*** Opening Provided material ***

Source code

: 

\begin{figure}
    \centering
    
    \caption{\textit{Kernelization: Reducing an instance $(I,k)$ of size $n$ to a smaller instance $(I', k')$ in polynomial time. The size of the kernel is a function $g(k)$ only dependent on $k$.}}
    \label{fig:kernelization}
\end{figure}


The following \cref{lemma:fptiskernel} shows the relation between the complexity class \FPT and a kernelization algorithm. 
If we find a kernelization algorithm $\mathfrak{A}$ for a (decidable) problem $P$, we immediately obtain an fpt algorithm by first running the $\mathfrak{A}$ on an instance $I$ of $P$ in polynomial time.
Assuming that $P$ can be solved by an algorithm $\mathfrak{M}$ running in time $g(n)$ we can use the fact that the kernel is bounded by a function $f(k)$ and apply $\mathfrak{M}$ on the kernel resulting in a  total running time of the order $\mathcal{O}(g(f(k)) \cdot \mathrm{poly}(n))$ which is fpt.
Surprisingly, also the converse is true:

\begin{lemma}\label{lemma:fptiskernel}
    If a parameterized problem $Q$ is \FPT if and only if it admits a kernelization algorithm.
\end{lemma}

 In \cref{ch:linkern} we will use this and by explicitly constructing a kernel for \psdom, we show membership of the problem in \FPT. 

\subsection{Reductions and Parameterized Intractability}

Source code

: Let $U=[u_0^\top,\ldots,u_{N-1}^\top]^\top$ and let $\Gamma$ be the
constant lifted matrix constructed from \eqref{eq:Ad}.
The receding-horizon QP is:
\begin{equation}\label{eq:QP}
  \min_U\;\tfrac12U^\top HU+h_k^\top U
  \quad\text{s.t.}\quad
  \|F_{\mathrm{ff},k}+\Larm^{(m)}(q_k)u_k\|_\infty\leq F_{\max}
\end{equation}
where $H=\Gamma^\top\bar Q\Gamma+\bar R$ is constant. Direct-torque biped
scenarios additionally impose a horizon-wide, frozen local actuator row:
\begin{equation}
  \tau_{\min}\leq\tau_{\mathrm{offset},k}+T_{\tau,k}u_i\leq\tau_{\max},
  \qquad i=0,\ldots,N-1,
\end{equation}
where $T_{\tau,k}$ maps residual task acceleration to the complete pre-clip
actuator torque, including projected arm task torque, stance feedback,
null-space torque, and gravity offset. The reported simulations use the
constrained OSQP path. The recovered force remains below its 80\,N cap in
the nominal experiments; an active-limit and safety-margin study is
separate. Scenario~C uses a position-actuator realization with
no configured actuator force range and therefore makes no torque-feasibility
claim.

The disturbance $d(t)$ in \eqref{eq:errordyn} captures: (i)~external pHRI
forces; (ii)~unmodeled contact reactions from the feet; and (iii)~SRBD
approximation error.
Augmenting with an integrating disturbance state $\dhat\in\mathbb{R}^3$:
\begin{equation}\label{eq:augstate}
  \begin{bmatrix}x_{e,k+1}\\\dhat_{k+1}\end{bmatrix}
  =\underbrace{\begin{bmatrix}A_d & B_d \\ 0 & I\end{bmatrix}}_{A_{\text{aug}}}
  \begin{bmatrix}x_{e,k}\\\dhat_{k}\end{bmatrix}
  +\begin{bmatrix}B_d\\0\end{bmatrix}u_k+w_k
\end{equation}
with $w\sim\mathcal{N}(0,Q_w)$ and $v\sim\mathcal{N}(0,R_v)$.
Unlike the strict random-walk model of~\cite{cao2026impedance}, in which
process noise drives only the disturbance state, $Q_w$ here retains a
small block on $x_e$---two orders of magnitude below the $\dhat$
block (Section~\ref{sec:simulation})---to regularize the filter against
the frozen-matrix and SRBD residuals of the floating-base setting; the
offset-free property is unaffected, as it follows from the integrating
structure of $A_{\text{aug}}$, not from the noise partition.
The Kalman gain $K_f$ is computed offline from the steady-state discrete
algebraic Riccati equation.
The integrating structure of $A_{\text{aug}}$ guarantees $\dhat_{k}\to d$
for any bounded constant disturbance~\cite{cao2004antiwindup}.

*** Closing Provided material ***

* **Task statement**
Retype all of the material exactly as it stands above.

* **Written solution**
Source code

: 

\begin{figure}
    \centering
    
    \caption{\textit{Kernelization: Reducing an instance $(I,k)$ of size $n$ to a smaller instance $(I', k')$ in polynomial time. The size of the kernel is a function $g(k)$ only dependent on $k$.}}
    \label{fig:kernelization}
\end{figure}


The following \cref{lemma:fptiskernel} shows the relation between the complexity class \FPT and a kernelization algorithm. 
If we find a kernelization algorithm $\mathfrak{A}$ for a (decidable) problem $P$, we immediately obtain an fpt algorithm by first running the $\mathfrak{A}$ on an instance $I$ of $P$ in polynomial time.
Assuming that $P$ can be solved by an algorithm $\mathfrak{M}$ running in time $g(n)$ we can use the fact that the kernel is bounded by a function $f(k)$ and apply $\mathfrak{M}$ on the kernel resulting in a  total running time of the order $\mathcal{O}(g(f(k)) \cdot \mathrm{poly}(n))$ which is fpt.
Surprisingly, also the converse is true:

\begin{lemma}\label{lemma:fptiskernel}
    If a parameterized problem $Q$ is \FPT if and only if it admits a kernelization algorithm.
\end{lemma}

 In \cref{ch:linkern} we will use this and by explicitly constructing a kernel for \psdom, we show membership of the problem in \FPT. 

\subsection{Reductions and Parameterized Intractability}

Source code

: Let $U=[u_0^\top,\ldots,u_{N-1}^\top]^\top$ and let $\Gamma$ be the
constant lifted matrix constructed from \eqref{eq:Ad}.
The receding-horizon QP is:
\begin{equation}\label{eq:QP}
  \min_U\;\tfrac12U^\top HU+h_k^\top U
  \quad\text{s.t.}\quad
  \|F_{\mathrm{ff},k}+\Larm^{(m)}(q_k)u_k\|_\infty\leq F_{\max}
\end{equation}
where $H=\Gamma^\top\bar Q\Gamma+\bar R$ is constant. Direct-torque biped
scenarios additionally impose a horizon-wide, frozen local actuator row:
\begin{equation}
  \tau_{\min}\leq\tau_{\mathrm{offset},k}+T_{\tau,k}u_i\leq\tau_{\max},
  \qquad i=0,\ldots,N-1,
\end{equation}
where $T_{\tau,k}$ maps residual task acceleration to the complete pre-clip
actuator torque, including projected arm task torque, stance feedback,
null-space torque, and gravity offset. The reported simulations use the
constrained OSQP path. The recovered force remains below its 80\,N cap in
the nominal experiments; an active-limit and safety-margin study is
separate. Scenario~C uses a position-actuator realization with
no configured actuator force range and therefore makes no torque-feasibility
claim.

The disturbance $d(t)$ in \eqref{eq:errordyn} captures: (i)~external pHRI
forces; (ii)~unmodeled contact reactions from the feet; and (iii)~SRBD
approximation error.
Augmenting with an integrating disturbance state $\dhat\in\mathbb{R}^3$:
\begin{equation}\label{eq:augstate}
  \begin{bmatrix}x_{e,k+1}\\\dhat_{k+1}\end{bmatrix}
  =\underbrace{\begin{bmatrix}A_d & B_d \\ 0 & I\end{bmatrix}}_{A_{\text{aug}}}
  \begin{bmatrix}x_{e,k}\\\dhat_{k}\end{bmatrix}
  +\begin{bmatrix}B_d\\0\end{bmatrix}u_k+w_k
\end{equation}
with $w\sim\mathcal{N}(0,Q_w)$ and $v\sim\mathcal{N}(0,R_v)$.
Unlike the strict random-walk model of~\cite{cao2026impedance}, in which
process noise drives only the disturbance state, $Q_w$ here retains a
small block on $x_e$---two orders of magnitude below the $\dhat$
block (Section~\ref{sec:simulation})---to regularize the filter against
the frozen-matrix and SRBD residuals of the floating-base setting; the
offset-free property is unaffected, as it follows from the integrating
structure of $A_{\text{aug}}$, not from the noise partition.
The Kalman gain $K_f$ is computed offline from the steady-state discrete
algebraic Riccati equation.
The integrating structure of $A_{\text{aug}}$ guarantees $\dhat_{k}\to d$
for any bounded constant disturbance~\cite{cao2004antiwindup}.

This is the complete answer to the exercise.